A lei que veio substituir o Título 1º – “Edificação e aformoseamento” – do Código de Posturas de 1880, promulgada no mesmo período em que Saturnino projeta seu plano de melhoramentos para a cidade, também reflete a nova situação colocada. De início, há que se considerar que a publicação individual – e não mais como parte do conteúdo generalista das posturas – de legislação especificamente voltada à questão da construção civil já é por si só um dado a se apreciar.
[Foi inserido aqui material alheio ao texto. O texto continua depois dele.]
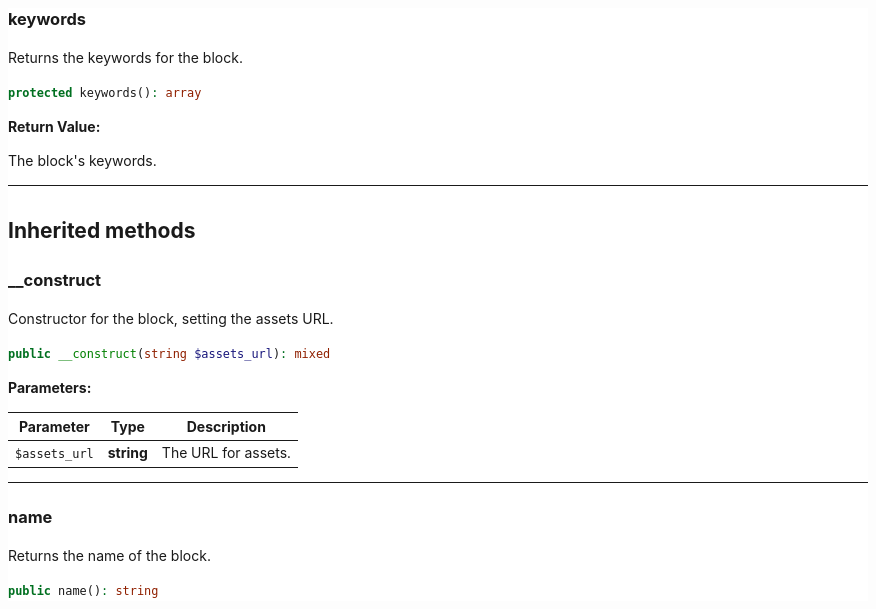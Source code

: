 ### keywords

Returns the keywords for the block.

```php
protected keywords(): array
```









**Return Value:**

The block's keywords.




***


## Inherited methods


### __construct

Constructor for the block, setting the assets URL.

```php
public __construct(string $assets_url): mixed
```








**Parameters:**

| Parameter | Type | Description |
|-----------|------|-------------|
| `$assets_url` | **string** | The URL for assets. |





***

### name

Returns the name of the block.

```php
public name(): string
```



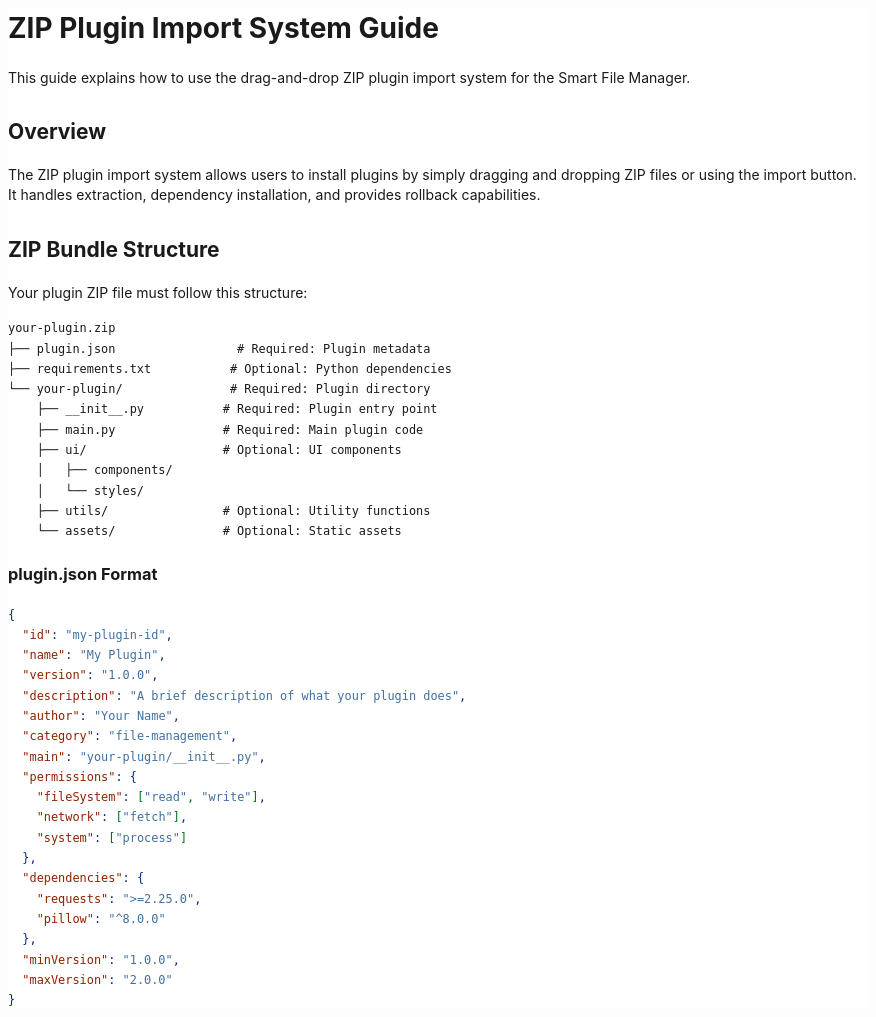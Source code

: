 # ZIP Plugin Import System Guide

This guide explains how to use the drag-and-drop ZIP plugin import system for the Smart File Manager.

## Overview

The ZIP plugin import system allows users to install plugins by simply dragging and dropping ZIP files or using the import button. It handles extraction, dependency installation, and provides rollback capabilities.

## ZIP Bundle Structure

Your plugin ZIP file must follow this structure:

```
your-plugin.zip
├── plugin.json                 # Required: Plugin metadata
├── requirements.txt           # Optional: Python dependencies
└── your-plugin/               # Required: Plugin directory
    ├── __init__.py           # Required: Plugin entry point
    ├── main.py               # Required: Main plugin code
    ├── ui/                   # Optional: UI components
    │   ├── components/
    │   └── styles/
    ├── utils/                # Optional: Utility functions
    └── assets/               # Optional: Static assets
```

### plugin.json Format

```json
{
  "id": "my-plugin-id",
  "name": "My Plugin",
  "version": "1.0.0",
  "description": "A brief description of what your plugin does",
  "author": "Your Name",
  "category": "file-management",
  "main": "your-plugin/__init__.py",
  "permissions": {
    "fileSystem": ["read", "write"],
    "network": ["fetch"],
    "system": ["process"]
  },
  "dependencies": {
    "requests": ">=2.25.0",
    "pillow": "^8.0.0"
  },
  "minVersion": "1.0.0",
  "maxVersion": "2.0.0"
}
```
A Lei nº. 43, publicada em 27 de agosto de 1895, contava apenas com sete enxutos artigos, visto que já previa que fosse expedido pelo Poder Executivo Municipal um regulamento que estabelecesse “as condições de

higiene, de solidez e aspecto” e que consolidasse, “de acordo com as exigências modernas arquitetônicas”, as disposições “aproveitáveis e convenientes” do código de

1880 (Art. 6º). Ainda assim, já deixava entrever, no único artigo que adiantava algumas especificações, o tom das preocupações então em voga, estipulando a obrigatoriedade de dotar as construções de uma área que pudesse “fornecer luz e ar aos prédios” (Art. 6º).

A garantia da salubridade das edificações era um objetivo a ser perseguido, mas isso não significou, de modo algum, a inexistência de disposições de ordem estética, como veremos a seguir.